Call sites that want to indicate that they are going to do DirectIO ("DIO") or something with similar characteristics, should call a get_user_pages()-like wrapper call that sets FOLL_PIN. These wrappers will: * Start with "pin_user_pages" instead of "get_user_pages". That makes it easy to find and audit the call sites. * Set FOLL_PIN
For pages that are received via FOLL_PIN, those pages must be returned via put_user_page().
Thanks to Jan Kara and Vlastimil Babka for explaining the 4 cases in this documentation. (I've reworded it and expanded upon it.)
Reviewed-by: Mike Rapoport rppt@linux.ibm.com # Documentation Reviewed-by: Jérôme Glisse jglisse@redhat.com Cc: Jonathan Corbet corbet@lwn.net Cc: Ira Weiny ira.weiny@intel.com Signed-off-by: John Hubbard jhubbard@nvidia.com
Thanks for the documentation. It looks great!
diff --git a/mm/gup.c b/mm/gup.c index 83702b2e86c8..4409e84dff51 100644 --- a/mm/gup.c +++ b/mm/gup.c @@ -201,6 +201,10 @@ static struct page *follow_page_pte(struct vm_area_struct *vma, spinlock_t *ptl; pte_t *ptep, pte;
- /* FOLL_GET and FOLL_PIN are mutually exclusive. */
- if (WARN_ON_ONCE((flags & (FOLL_PIN | FOLL_GET)) ==
(FOLL_PIN | FOLL_GET)))
return ERR_PTR(-EINVAL);
retry: if (unlikely(pmd_bad(*pmd))) return no_page_table(vma, flags);
How does FOLL_PIN result in grabbing (at least normal, for now) page reference? I didn't find that anywhere in this patch but it is a prerequisite to converting any user to pin_user_pages() interface, right?
+/**
- pin_user_pages_fast() - pin user pages in memory without taking locks
- Nearly the same as get_user_pages_fast(), except that FOLL_PIN is set. See
- get_user_pages_fast() for documentation on the function arguments, because
- the arguments here are identical.
- FOLL_PIN means that the pages must be released via put_user_page(). Please
- see Documentation/vm/pin_user_pages.rst for further details.

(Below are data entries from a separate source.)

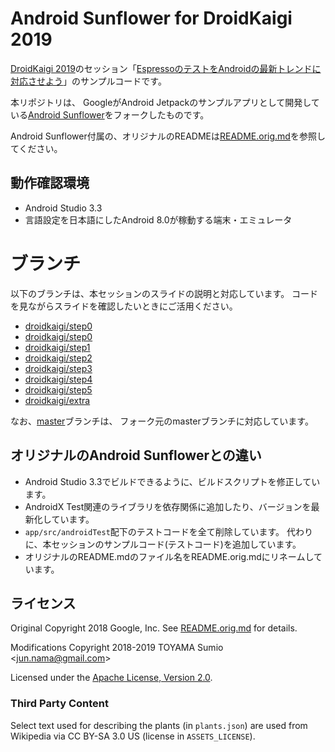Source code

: # Android Sunflower for DroidKaigi 2019

[DroidKaigi 2019](https://droidkaigi.jp/2019/)のセッション「[EspressoのテストをAndroidの最新トレンドに対応させよう](https://droidkaigi.jp/2019/timetable/70791)」のサンプルコードです。

本リポジトリは、
GoogleがAndroid Jetpackのサンプルアプリとして開発している[Android Sunflower](https://github.com/googlesamples/android-sunflower)をフォークしたものです。

Android Sunflower付属の、オリジナルのREADMEは[README.orig.md](README.orig.md)を参照してください。


## 動作確認環境

- Android Studio 3.3
- 言語設定を日本語にしたAndroid 8.0が稼動する端末・エミュレータ

# ブランチ

以下のブランチは、本セッションのスライドの説明と対応しています。
コードを見ながらスライドを確認したいときにご活用ください。

- [droidkaigi/step0](https://github.com/sumio/android-sunflower-for-droidkaigi2019/tree/droidkaigi/step0)
- [droidkaigi/step0](https://github.com/sumio/android-sunflower-for-droidkaigi2019/tree/droidkaigi/step0)
- [droidkaigi/step1](https://github.com/sumio/android-sunflower-for-droidkaigi2019/tree/droidkaigi/step1)
- [droidkaigi/step2](https://github.com/sumio/android-sunflower-for-droidkaigi2019/tree/droidkaigi/step2)
- [droidkaigi/step3](https://github.com/sumio/android-sunflower-for-droidkaigi2019/tree/droidkaigi/step3)
- [droidkaigi/step4](https://github.com/sumio/android-sunflower-for-droidkaigi2019/tree/droidkaigi/step4)
- [droidkaigi/step5](https://github.com/sumio/android-sunflower-for-droidkaigi2019/tree/droidkaigi/step5)
- [droidkaigi/extra](https://github.com/sumio/android-sunflower-for-droidkaigi2019/tree/droidkaigi/extra)

なお、[master](https://github.com/sumio/android-sunflower-for-droidkaigi2019/tree/master)ブランチは、
フォーク元のmasterブランチに対応しています。

## オリジナルのAndroid Sunflowerとの違い

- Android Studio 3.3でビルドできるように、ビルドスクリプトを修正しています。
- AndroidX Test関連のライブラリを依存関係に追加したり、バージョンを最新化しています。
- `app/src/androidTest`配下のテストコードを全て削除しています。
  代わりに、本セッションのサンプルコード(テストコード)を追加しています。
- オリジナルのREADME.mdのファイル名をREADME.orig.mdにリネームしています。

## ライセンス

Original Copyright 2018 Google, Inc. See [README.orig.md](README.orig.md) for details.

Modifications Copyright 2018-2019 TOYAMA Sumio &lt;jun.nama@gmail.com&gt;  

Licensed under the
[Apache License, Version 2.0](http://www.apache.org/licenses/LICENSE-2.0).

### Third Party Content

Select text used for describing the plants (in `plants.json`) are used from Wikipedia via CC BY-SA 3.0 US (license in `ASSETS_LICENSE`).
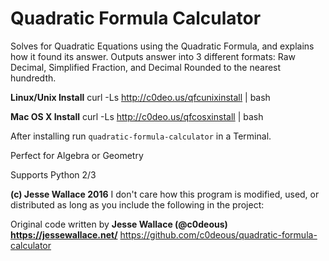 <h1>Quadratic Formula Calculator</h1>
Solves for Quadratic Equations using the Quadratic Formula, and explains how it found its answer.  Outputs answer into 3 different formats: Raw Decimal, Simplified Fraction, and Decimal Rounded to the nearest hundredth.

<b>Linux/Unix Install</b>
    curl -Ls http://c0deo.us/qfcunixinstall | bash

<b>Mac OS X Install</b>
    curl -Ls http://c0deo.us/qfcosxinstall | bash

After installing run `quadratic-formula-calculator` in a Terminal.


Perfect for Algebra or Geometry


Supports Python 2/3

<b>(c) Jesse Wallace 2016</b>
I don't care how this program is modified, used, or distributed as long as you include the following in the project:

Original code written by <b>Jesse Wallace (@c0deous) https://jessewallace.net/</b>
https://github.com/c0deous/quadratic-formula-calculator
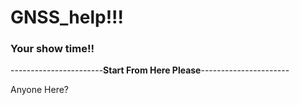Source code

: # GNSS_help!!!

### Your show time!!

-----------------------**Start From Here Please**----------------------

Anyone Here?
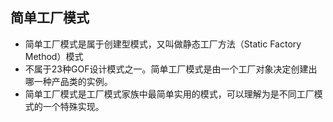 **简单工厂模式**
--
* 简单工厂模式是属于创建型模式，又叫做静态工厂方法（Static Factory Method）模式
* 不属于23种GOF设计模式之一。简单工厂模式是由一个工厂对象决定创建出哪一种产品类的实例。
* 简单工厂模式是工厂模式家族中最简单实用的模式，可以理解为是不同工厂模式的一个特殊实现。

- This is intended for Case 1 (DIO) in Documentation/vm/pin_user_pages.rst. It
- is NOT intended for Case 2 (RDMA: long-term pins).
- */
+int pin_user_pages_fast(unsigned long start, int nr_pages,
unsigned int gup_flags, struct page **pages)
+{
- /* FOLL_GET and FOLL_PIN are mutually exclusive. */
- if (WARN_ON_ONCE(gup_flags & FOLL_GET))
return -EINVAL;
- gup_flags |= FOLL_PIN;
- return internal_get_user_pages_fast(start, nr_pages, gup_flags, pages);
+} +EXPORT_SYMBOL_GPL(pin_user_pages_fast);
I was somewhat wondering about the number of functions you add here. So we have:
pin_user_pages() pin_user_pages_fast() pin_user_pages_remote()
and then longterm variants:
pin_longterm_pages() pin_longterm_pages_fast() pin_longterm_pages_remote()
and obviously we have gup like: get_user_pages() get_user_pages_fast() get_user_pages_remote() ... and some other gup variants ...
I think we really should have pin_* vs get_* variants as they are very different in terms of guarantees and after conversion, any use of get_* variant in non-mm code should be closely scrutinized. OTOH pin_longterm_* don't look *that* useful to me and just using pin_* instead with FOLL_LONGTERM flag would look OK to me and somewhat reduce the number of functions which is already large enough? What do people think? I don't feel too strongly about this but wanted to bring this up.
Honza